▶ _What you need to do_: Find the word "iframe" in the material below and gather every line that contains it.

▶ _Available data_:
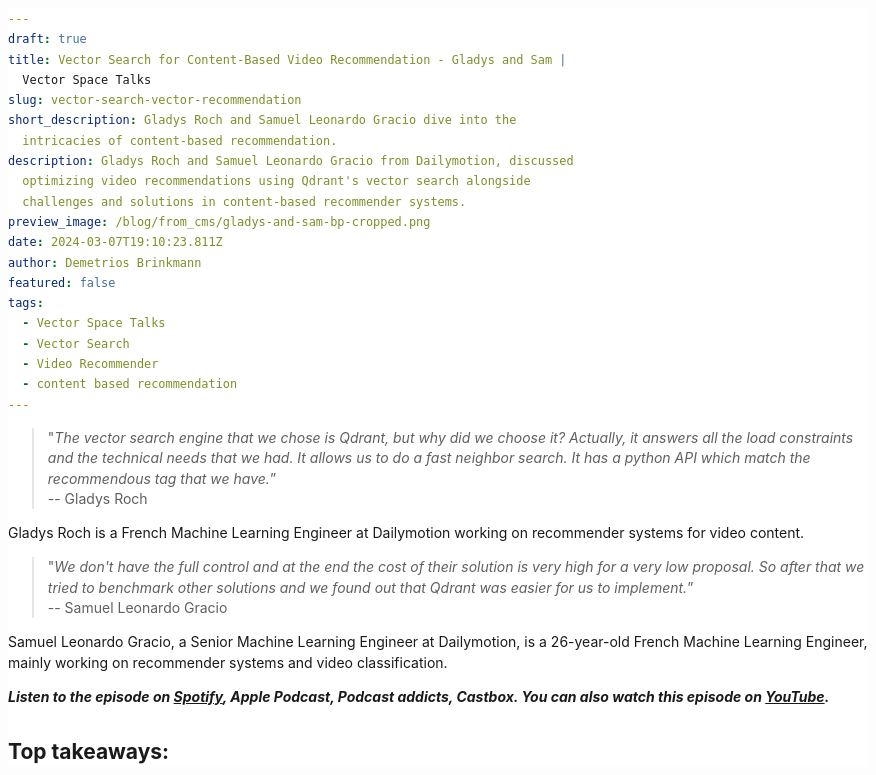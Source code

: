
 ```yaml
---
draft: true
title: Vector Search for Content-Based Video Recommendation - Gladys and Sam |
  Vector Space Talks
slug: vector-search-vector-recommendation
short_description: Gladys Roch and Samuel Leonardo Gracio dive into the
  intricacies of content-based recommendation.
description: Gladys Roch and Samuel Leonardo Gracio from Dailymotion, discussed
  optimizing video recommendations using Qdrant's vector search alongside
  challenges and solutions in content-based recommender systems.
preview_image: /blog/from_cms/gladys-and-sam-bp-cropped.png
date: 2024-03-07T19:10:23.811Z
author: Demetrios Brinkmann
featured: false
tags:
  - Vector Space Talks
  - Vector Search
  - Video Recommender
  - content based recommendation
---
```

> "*The vector search engine that we chose is Qdrant, but why did we choose it? Actually, it answers all the load constraints and the technical needs that we had. It allows us to do a fast neighbor search. It has a python API which match the recommendous tag that we have.*”\
-- Gladys Roch
> 

Gladys Roch is a French Machine Learning Engineer at Dailymotion working on recommender systems for video content.

> "*We don't have the full control and at the end the cost of their solution is very high for a very low proposal. So after that we tried to benchmark other solutions and we found out that Qdrant was easier for us to implement.*”\
-- Samuel Leonardo Gracio
> 

Samuel Leonardo Gracio, a Senior Machine Learning Engineer at Dailymotion, is a 26-year-old French Machine Learning Engineer, mainly working on recommender systems and video classification.

***Listen to the episode on [Spotify](https://open.spotify.com/episode/4YYASUZKcT5A90d6H2mOj9?si=a5GgBd4JTR6Yo3HBJfiejQ), Apple Podcast, Podcast addicts, Castbox. You can also watch this episode on [YouTube](https://youtu.be/z_0VjMZ2JY0).***

<iframe width="560" height="315" src="https://www.youtube.com/embed/z_0VjMZ2JY0?si=buv9aSN0Uh09Y6Qx" title="YouTube video player" frameborder="0" allow="accelerometer; autoplay; clipboard-write; encrypted-media; gyroscope; picture-in-picture; web-share" allowfullscreen></iframe>

<iframe src="https://podcasters.spotify.com/pod/show/qdrant-vector-space-talk/embed/episodes/Vector-Search-for-Content-Based-Video-Recommendation---Gladys-and-Sam--Vector-Space-Talk-012-e2f9hmm/a-aatvqtr" height="102px" width="400px" frameborder="0" scrolling="no"></iframe>

## **Top takeaways:**
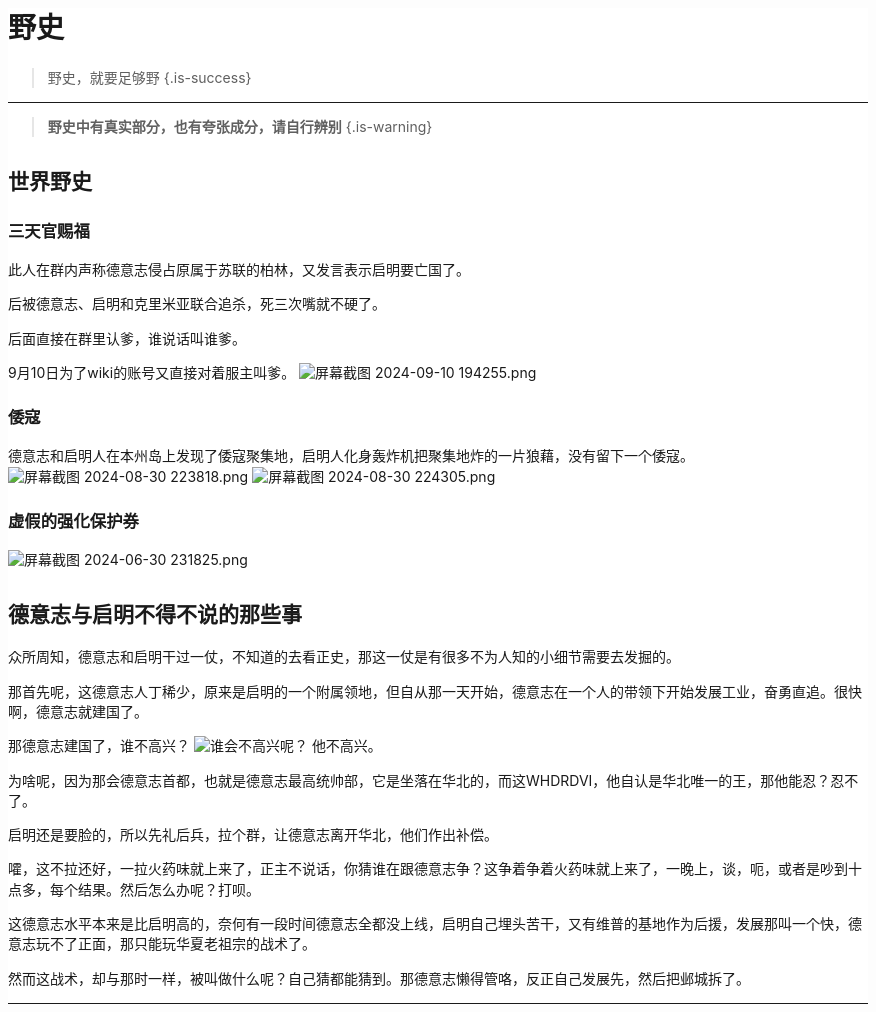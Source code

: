 # 野史

> 野史，就要足够野
> {.is-success}

---

> **野史中有真实部分，也有夸张成分，请自行辨别**
> {.is-warning}

## 世界野史
### 三天官赐福
此人在群内声称德意志侵占原属于苏联的柏林，又发言表示启明要亡国了。

后被德意志、启明和克里米亚联合追杀，死三次嘴就不硬了。

后面直接在群里认爹，谁说话叫谁爹。

9月10日为了wiki的账号又直接对着服主叫爹。
![屏幕截图 2024-09-10 194255.png](https://img.picui.cn/free/2024/09/10/66e030749e126.png)

### 倭寇
德意志和启明人在本州岛上发现了倭寇聚集地，启明人化身轰炸机把聚集地炸的一片狼藉，没有留下一个倭寇。
![屏幕截图 2024-08-30 223818.png](https://img.picui.cn/free/2024/09/10/66e000eee3182.png)
![屏幕截图 2024-08-30 224305.png](https://img.picui.cn/free/2024/09/10/66e00109dd1ef.png)

### 虚假的强化保护券
![屏幕截图 2024-06-30 231825.png](https://img.picui.cn/free/2024/09/10/66e002c026b32.png)

## 德意志与启明不得不说的那些事
众所周知，德意志和启明干过一仗，不知道的去看正史，那这一仗是有很多不为人知的小细节需要去发掘的。

那首先呢，这德意志人丁稀少，原来是启明的一个附属领地，但自从那一天开始，德意志在一个人的带领下开始发展工业，奋勇直追。很快啊，德意志就建国了。

那德意志建国了，谁不高兴？
![谁会不高兴呢？](https://img.picui.cn/free/2024/09/09/66de5bb663034.png)
他不高兴。

为啥呢，因为那会德意志首都，也就是德意志最高统帅部，它是坐落在华北的，而这WHDRDVI，他自认是华北唯一的王，那他能忍？忍不了。

启明还是要脸的，所以先礼后兵，拉个群，让德意志离开华北，他们作出补偿。

嚯，这不拉还好，一拉火药味就上来了，正主不说话，你猜谁在跟德意志争？这争着争着火药味就上来了，一晚上，谈，呃，或者是吵到十点多，每个结果。然后怎么办呢？打呗。

这德意志水平本来是比启明高的，奈何有一段时间德意志全都没上线，启明自己埋头苦干，又有维普的基地作为后援，发展那叫一个快，德意志玩不了正面，那只能玩华夏老祖宗的战术了。

然而这战术，却与那时一样，被叫做什么呢？自己猜都能猜到。那德意志懒得管咯，反正自己发展先，然后把邺城拆了。

---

▶ _Problem solution_:
<iframe width="560" height="315" src="https://www.youtube.com/embed/z_0VjMZ2JY0?si=buv9aSN0Uh09Y6Qx" title="YouTube video player" frameborder="0" allow="accelerometer; autoplay; clipboard-write; encrypted-media; gyroscope; picture-in-picture; web-share" allowfullscreen></iframe>
<iframe src="https://podcasters.spotify.com/pod/show/qdrant-vector-space-talk/embed/episodes/Vector-Search-for-Content-Based-Video-Recommendation---Gladys-and-Sam--Vector-Space-Talk-012-e2f9hmm/a-aatvqtr" height="102px" width="400px" frameborder="0" scrolling="no"></iframe>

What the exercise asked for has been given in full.